D-BOX(ディー・ボックス)|イオンシネマ
 DBOXは初体験だったのだが、席が上下前後左右に動く仕組みで、4DXの様なにおいや水、スモークと言った演出はない。そして4DXの様に大きな音や、画面の中で何かが動くとめったやたらに振動する様な事はなく、演出が落ち着いている。

 感覚的には画面のすぐ手前に自分がいてその場所が振動する様なシーンでのみ椅子が動く。ほぼ振動するのはゴジラの破壊シーンと戦闘兵器の部分のみ。なのでかなり体感度は高いと言える。

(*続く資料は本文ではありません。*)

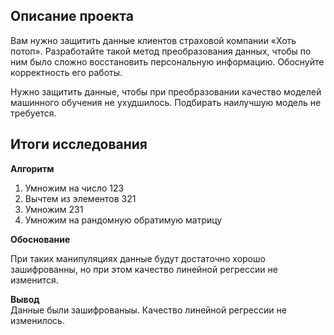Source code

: ## Описание проекта

Вам нужно защитить данные клиентов страховой компании «Хоть потоп». Разработайте такой метод преобразования данных, чтобы по ним было сложно восстановить персональную информацию. Обоснуйте корректность его работы.

Нужно защитить данные, чтобы при преобразовании качество моделей машинного обучения не ухудшилось. Подбирать наилучшую модель не требуется.

## Итоги исследования

**Алгоритм**  
1. Умножим на число 123
2. Вычтем из элементов 321
3. Умножим 231
4. Умножим на рандомную обратимую матрицу

**Обоснование**

При таких манипуляциях данные будут достаточно хорошо зашифрованны, но при этом качество линейной регрессии не изменится.

**Вывод**  
Данные были зашифрованыы. Качество линейной регрессии не изменилось.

 特にその振動効果により、最初のゴジラ上陸シーンの衝撃が、過去2回より相当インパクト大。
 ただし映像の臨場感はIMAXが圧倒的。DBOXはスクリーンから席が後へ離れているため、IMAX映像への巻き込まれ感に対して、今回は情景を景めてる感じ。両方の相乗効果を試してみたいので、DBOXのIMAX版をどこかでやってほしいものだ。

★★★以下、ネタばれ注意★★★








シン・ゴジラを楽しむための地図を作りました - QuZeeBlog@Hatena


 この図は、上記リンク先の、ゴジラ上陸後の経路を地図上に示されているHPからの引用。
 今回、観てチェックしたのは、タバ作戦の行われる武蔵小杉駅北。ここで自衛隊の攻撃によりゴジラは進行方向を一旦、西へ変える。しかしこのあとあきらかに進路を前のコースへ戻す様な動き方をしている。そしてそのコースの先には東京駅と皇居が存在する。

 今回も、やはり疑問は本当にゴジラは皇居を目指していたのかどうか、というところ。今のところ、この点について明確な解釈をしている感想は見当らないので気になってしかたない。

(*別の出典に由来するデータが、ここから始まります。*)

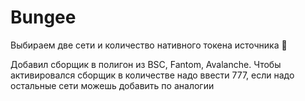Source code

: # Bungee
Выбираем две сети и количество нативного токена источника 🫡

Добавил сборщик в полигон из BSC, Fantom, Avalanche.
Чтобы активировался сборщик в количестве надо ввести 777, если надо остальные сети можешь добавить по аналогии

 『ゴジラ』(54年版)は太平洋の英霊が宿っているという解釈で理解できるのだけれど、何故、54年版と関係のない初代『シン・ゴジラ』が皇居を目指すのか?
(別に映画のテーマとしてはそこはどうでも良いところのような気がするのだけど、これだけ緻密に組立ててある構造の作品で、その行き先の謎が全く考えられてないと言うことはないはずで、この謎が読みとけてないのは、映画を体感するための重要なピースがひとつ欠けているような宙ぶらりん気持ちで、ひっかかってしようがないのだ。どなたかこの経路の解釈について、何か情報あれば教えて下さい)

 東京の都心へ向かうという意味だけか、東京駅を目指す意味があるのか、その先の福島を実は目指していたのか...とか考えるのだけれど、やはりどれもしっくりこない。

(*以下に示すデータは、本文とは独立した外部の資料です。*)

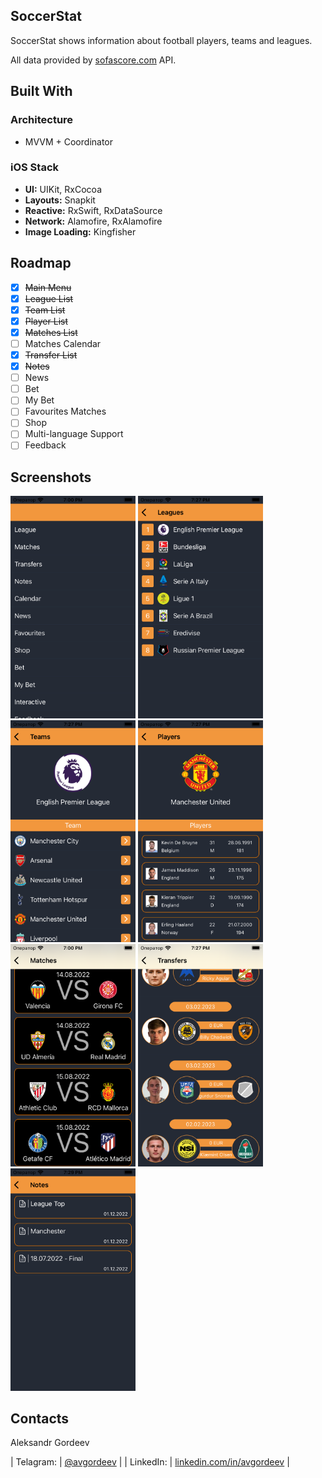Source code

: ## SoccerStat

SoccerStat shows information about football players, teams and leagues. 

All data provided by [sofascore.com](https://www.sofascore.com/) API.
 

## Built With

### Architecture
- MVVM + Coordinator

### iOS Stack
- **UI:** UIKit, RxCocoa
- **Layouts:** Snapkit
- **Reactive:** RxSwift, RxDataSource
- **Network:** Alamofire, RxAlamofire
- **Image Loading:** Kingfisher

## Roadmap

- [x] ~~Main Menu~~
- [x] ~~League List~~
- [x] ~~Team List~~
- [x] ~~Player List~~
- [x] ~~Matches List~~
- [ ] Matches Calendar
- [x] ~~Transfer List~~
- [x] ~~Notes~~
- [ ] News
- [ ] Bet
- [ ] My Bet
- [ ] Favourites Matches
- [ ] Shop
- [ ] Multi-language Support
- [ ] Feedback

## Screenshots

<img src="/ScreenShots/Menu.png" alt="Menu" width="200"/>
<img src="/ScreenShots/Leagues.png" alt="Leagues" width="200"/>
<img src="/ScreenShots/Teams.png" alt="Teams" width="200"/>
<img src="/ScreenShots/Players.png" alt="Players" width="200"/>
<img src="/ScreenShots/Matches.png" alt="Matches" width="200"/>
<img src="/ScreenShots/Transfers.png" alt="Transfers" width="200"/>
<img src="/ScreenShots/Notes.png" alt="Notes" width="200"/>

## Contacts

Aleksandr Gordeev

| Telagram: | [@avgordeev](t.me/avgordeev) |
| LinkedIn: | [linkedin.com/in/avgordeev](https://www.linkedin.com/in/avgordeev/) |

 牧元教授の奥さんの死と、目的地が何らか関係している、という謎の設定くらいしか思い付きません。少くともドラマの中では、そうしたことに触れている部分は皆無だと思うけど、、、。

 あと気になったのは、ラストの、ゴジラの皇居に対する向き。
 矢口蘭堂とカヨコ・パターソンの会話の背景には、東京駅と皇居とそしてシン・ゴジラの姿。このシーンの冒頭では、科学技術館に背を向けているように観えたシン・ゴジラだが、その後、カヨコが蘭堂に「あなたも好きにしたら」と言って去って行く背景のシン・ゴジラはこちらを向いているように見えた。これは僕の見間違いか??
(ちなみに、この「好きにしたら」は牧元教授の言葉に引っかけたセリフだが、そこにシン・ゴジラの姿が映像として映っているのは、明らかに、牧が巨大完全生物になった/もしくは融合したことを暗示しているのだろう。蘭堂が巨災対の室で、「どう好きにしたんだ?」とつぶやくシーンも同じことを暗示している描写かと)

 このシン・ゴジラの最後の向きの謎も含めて、まだまだ噛み足りない奥行きのある怪獣映画『シン・ゴジラ』です(^^)。